Professional Negotiators: Going Into Battle Without A Weapon!!

Posted on November 19, 2007 
Filed Under Pittsburgh Legal Matters

Some people who have been sued in local courts recently will first find out about the case by receiving a letter from what appears at first to be a law firm.  However, if you receive one of these letters, you will soon discover that it is sent by a non-lawyer debt negotiator.  Many of these services specialize in consumer debt, like credit cards and home mortgages. They can be amply described in three words: dangerous, dangerous and dangerous!

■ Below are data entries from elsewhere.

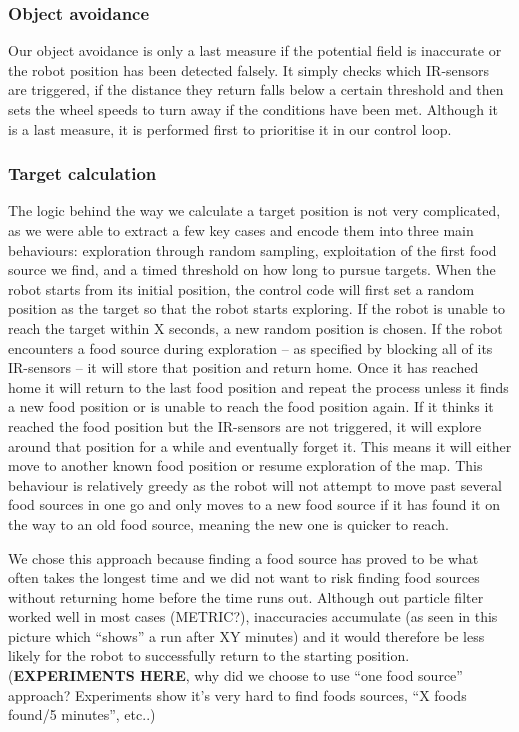 \documentclass[paper=a4, fontsize=12pt]{scrartcl}	%
\numberwithin{equation}{section}		%
\numberwithin{figure}{section}			%
\numberwithin{table}{section}				%
\begin{document}
\subsubsection{Object avoidance}
Our object avoidance is only a last measure if the potential field is inaccurate or the robot position has been detected falsely. It simply checks which IR-sensors are triggered, if the distance they return falls below a certain threshold and then sets the wheel speeds to turn away if the conditions have been met. Although it is a last measure, it is performed first to prioritise it in our control loop.
\subsubsection{Target calculation}
The logic behind the way we calculate a target position is not very complicated, as we were able to extract a few key cases and encode them into three main behaviours: exploration through random sampling, exploitation of the first food source we find, and a timed threshold on how long to pursue targets. When the robot starts from its initial position, the control code will first set a random position as the target so that the robot starts exploring. If the robot is unable to reach the target within X seconds, a new random position is chosen. If the robot encounters a food source during exploration – as specified by blocking all of its IR-sensors – it will store that position and return home. Once it has reached home it will return to the last food position and repeat the process unless it finds a new food position or is unable to reach the food position again. If it thinks it reached the food position but the IR-sensors are not triggered, it will explore around that position for a while and eventually forget it. This means it will either move to another known food position or resume exploration of the map. This behaviour is relatively greedy as the robot will not attempt to move past several food sources in one go and only moves to a new food source if it has found it on the way to an old food source, meaning the new one is quicker to reach.

We chose this approach because finding a food source has proved to be what often takes the longest time and we did not want to risk finding food sources without returning home before the time runs out. Although out particle filter worked well in most cases (METRIC?), inaccuracies accumulate (as seen in this picture which “shows” a run after XY minutes) and it would therefore be less likely for the robot to successfully return to the starting position.
(\textbf{EXPERIMENTS HERE}, why did we choose to use “one food source” approach? Experiments show it’s very hard to find foods sources, “X foods found/5 minutes”, etc..)
\end{document}
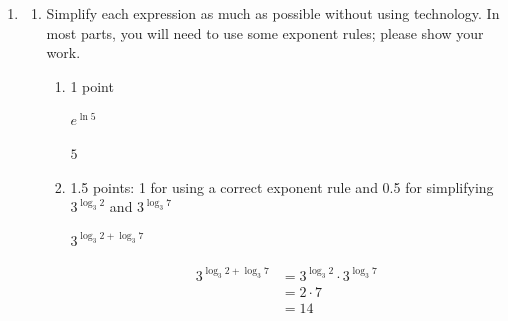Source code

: \documentclass{article}
\begin{document}
\begin{enumerate}
\begin{enumerate}
    \begin{problem}[\nstretch{0.15}]
      What is $\displaystyle \lim_{x \rightarrow \infty} [3 - \log_2(x + 1)]$?
    \end{problem}

    \begin{solution}
      Based on our graph, 
      $\lim\limits_{x \to \infty} [3 - \log_2(x + 1)] = \boxed{-\infty}$.
    \end{solution}

  \end{enumerate} 

\item  \begin{enumerate}
  \item \label{simplify-exp-of-log-expressions-2}

    Simplify each expression as much as possible without using technology. In most parts, you will need to use some exponent rules; please show your work.

    \begin{enumerate}

    \item

      \begin{grading}
        1 point
      \end{grading}

      \begin{problem}[\stretch{0.5}]
        $\displaystyle e^{ \ln 5}$
      \end{problem}

      \begin{solution}
        $5$
      \end{solution}

    \item

      \begin{grading}
        1.5 points: 1 for using a correct exponent rule and 0.5 for
        simplifying $3^{\log_3 2}$ and $3^{\log_3 7}$
      \end{grading}

      \begin{problem}[\vfill]
        $3^{\log_3 2 + \log_3 7}$
      \end{problem}

      \begin{solution}
        \begin{align*}
          3^{\log_3 2 + \log_3 7} &= 3^{\log_3 2} \cdot 3^{\log_3 7} \\
          &= 2 \cdot 7 \\
          &= \boxed{14}
        \end{align*}
      \end{solution}


\end{enumerate}
\end{enumerate}
\end{enumerate}
\end{document}
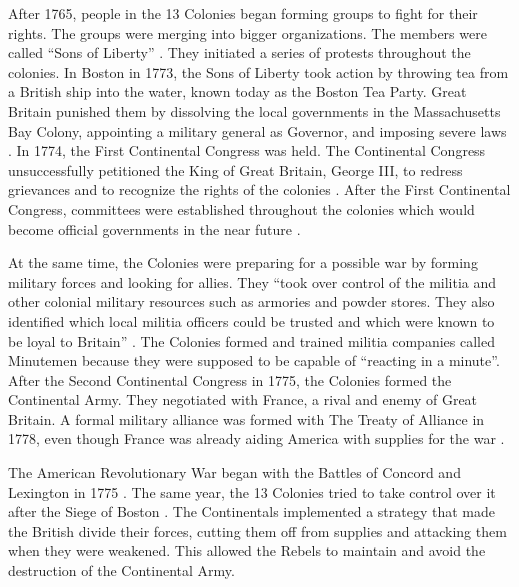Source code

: After 1765, people in the 13 Colonies began forming groups to fight for their
rights.  The groups were merging into bigger organizations.  The members were
called “Sons of Liberty” \cite[p.227,234]{knollenberg_growth_2003}.  They initiated a series of
protests throughout the colonies.  In Boston in 1773, the Sons of Liberty took
action by throwing tea from a British ship into the water, known today as the
Boston Tea Party.  Great Britain punished them by dissolving the local
governments in the Massachusetts Bay Colony, appointing a military general as
Governor, and imposing severe laws \cite[p.108-109]{ladenburg_causes_1989}.  In 1774, the First
Continental Congress was held. The Continental Congress unsuccessfully
petitioned the King of Great Britain, George III, to redress grievances and to
recognize the rights of the colonies \cite[p.9]{knollenberg_growth_2003}.  After the First
Continental Congress, committees were established throughout the colonies which
would become official governments in the near future \cite[p.46]{stewart_2005}.

At the same time, the Colonies were preparing for a possible war by forming
military forces and looking for allies.  They “took over control of the militia
and other colonial military resources such as armories and powder stores.  They
also identified which local militia officers could be trusted and which were
known to be loyal to Britain” \cite[p.46]{stewart_2005}.   The Colonies formed and trained
militia companies called Minutemen because they were supposed to be capable of
“reacting in a minute”.  After the Second Continental Congress in 1775, the
Colonies formed the Continental Army.  They negotiated with France, a rival and
enemy of Great Britain.  A formal military alliance was formed with The Treaty
of Alliance in 1778, even though France was already aiding America with supplies
for the war \cite[p.46,51,76,85]{stewart_2005}.

The American Revolutionary War began with the Battles of Concord and Lexington
in 1775 \cite[p.111-113]{ladenburg_causes_1989}.  The same year, the 13 Colonies tried to take
control over it after the Siege of Boston \cite[p.55]{stewart_2005}.  The Continentals
implemented a strategy that made the British divide their forces, cutting them
off from supplies and attacking them when they were weakened.  This allowed the
Rebels to maintain and avoid the destruction of the Continental Army. 

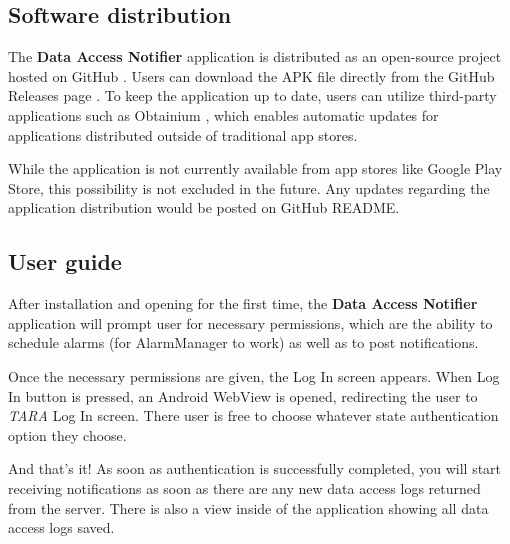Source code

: \subsection{Software distribution}

The \textbf{Data Access Notifier} application is distributed as an open-source project hosted on GitHub \cite{data-access-notifier}. Users can download the APK file directly from the GitHub Releases page \cite{data-access-notifier-releases}. To keep the application up to date, users can utilize third-party applications such as Obtainium \cite{obtainium}, which enables automatic updates for applications distributed outside of traditional app stores.

While the application is not currently available from app stores like Google Play Store, this possibility is not excluded in the future. Any updates regarding the application distribution would be posted on GitHub README.

\subsection{User guide}
After installation and opening for the first time, the \textbf{Data Access Notifier} application will prompt user for necessary permissions, which are the ability to schedule alarms (for AlarmManager to work) as well as to post notifications.

Once the necessary permissions are given, the Log In screen appears. When Log In button is pressed, an Android WebView is opened, redirecting the user to \textit{TARA} Log In screen. There user is free to choose whatever state authentication option they choose.

And that's it! As soon as authentication is successfully completed, you will start receiving notifications as soon as there are any new data access logs returned from the server. There is also a view inside of the application showing all data access logs saved.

Why would anyone hire a professional debt negotiator instead of a lawyer in such a serious situation?  When the complaint arrives, a responsive pleading must be filed within twenty days, unless an extension is granted.  If no responsive pleading is filed and no extension is granted to file within that time, a ten-day notice may be issued under the Rules of Civil Procedure, followed by a default judgment.  The whole case can thus be over, with a complete victory for the plaintiff, in about month after service. 

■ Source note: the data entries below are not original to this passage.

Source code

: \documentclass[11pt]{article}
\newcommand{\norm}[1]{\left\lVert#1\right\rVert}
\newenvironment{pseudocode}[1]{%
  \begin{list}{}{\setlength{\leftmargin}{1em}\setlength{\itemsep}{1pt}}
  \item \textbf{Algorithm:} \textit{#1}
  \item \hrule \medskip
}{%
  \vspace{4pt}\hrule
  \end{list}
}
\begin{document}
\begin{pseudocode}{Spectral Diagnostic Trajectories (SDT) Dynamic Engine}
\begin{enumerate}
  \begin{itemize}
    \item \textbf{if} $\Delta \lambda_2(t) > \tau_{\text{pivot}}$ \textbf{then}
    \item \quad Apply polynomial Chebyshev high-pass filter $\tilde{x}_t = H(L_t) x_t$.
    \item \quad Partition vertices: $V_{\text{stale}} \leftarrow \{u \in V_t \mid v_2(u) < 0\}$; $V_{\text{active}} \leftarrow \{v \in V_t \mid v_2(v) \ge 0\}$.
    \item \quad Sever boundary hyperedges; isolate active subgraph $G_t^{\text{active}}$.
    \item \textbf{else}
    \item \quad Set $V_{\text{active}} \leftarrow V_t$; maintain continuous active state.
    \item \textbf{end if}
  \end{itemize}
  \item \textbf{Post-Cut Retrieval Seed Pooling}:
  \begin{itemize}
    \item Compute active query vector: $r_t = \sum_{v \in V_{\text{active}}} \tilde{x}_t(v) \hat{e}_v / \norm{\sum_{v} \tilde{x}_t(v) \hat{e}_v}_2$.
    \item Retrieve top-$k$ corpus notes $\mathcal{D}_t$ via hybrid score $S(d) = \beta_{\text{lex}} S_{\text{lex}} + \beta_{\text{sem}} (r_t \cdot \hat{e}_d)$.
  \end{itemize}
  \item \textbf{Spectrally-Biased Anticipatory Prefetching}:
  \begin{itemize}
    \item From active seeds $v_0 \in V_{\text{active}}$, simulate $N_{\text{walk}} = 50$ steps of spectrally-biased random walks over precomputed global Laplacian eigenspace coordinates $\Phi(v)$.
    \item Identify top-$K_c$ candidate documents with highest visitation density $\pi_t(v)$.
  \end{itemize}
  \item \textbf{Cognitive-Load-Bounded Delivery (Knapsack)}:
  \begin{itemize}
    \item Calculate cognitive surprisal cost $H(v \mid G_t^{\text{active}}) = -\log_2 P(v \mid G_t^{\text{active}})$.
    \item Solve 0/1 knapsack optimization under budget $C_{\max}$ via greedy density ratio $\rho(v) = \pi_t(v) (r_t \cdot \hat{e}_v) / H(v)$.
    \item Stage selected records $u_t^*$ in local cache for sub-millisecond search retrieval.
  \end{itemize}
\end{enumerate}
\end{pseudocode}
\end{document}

With the clock ticking, hiring someone to negotiate a settlement who cannot legally prepare and file an answer makes little sense.  Lawyers can and do negotiate settlements every day.  But many attempts at negotiation fail, especially when one party believes that it has a strong upper hand.  So the defendant is forced to hire a lawyer at the last minute – provided he is even aware that default judgment may be imminent.

Professional negotiators sell their services on the dubious basis that they know exactly how much to offer because they deal with similar creditors every day. They imply that they have some kind of cabalistic knowledge and that you or I, poor fools, would leave money on the table because we didn’t know the secret number.  This dubious proposition ignores the obvious fact that negotiation is a test of power and they don’t have much.  Every lawyer knows that a litigant often makes an unappealing settlement offer from the comfort zone of the office.  He or she will only become truly motivated as the moment of truth draws perilously close – sometimes minutes away in the courtroom.  Debt negotiators, who might be likened to warriors without weapons, can never make that moment of truth happen.

The law has come a long way in developing methods like private arbitration, mediation and conciliation as alternatives to expensive litigation.  These methods often do work. But part of the reason is that the conflict can ultimately be resolved by force.  Speaking softly may be an effective negotiating technique, but doing so while leaning on a big stick is still the approved method.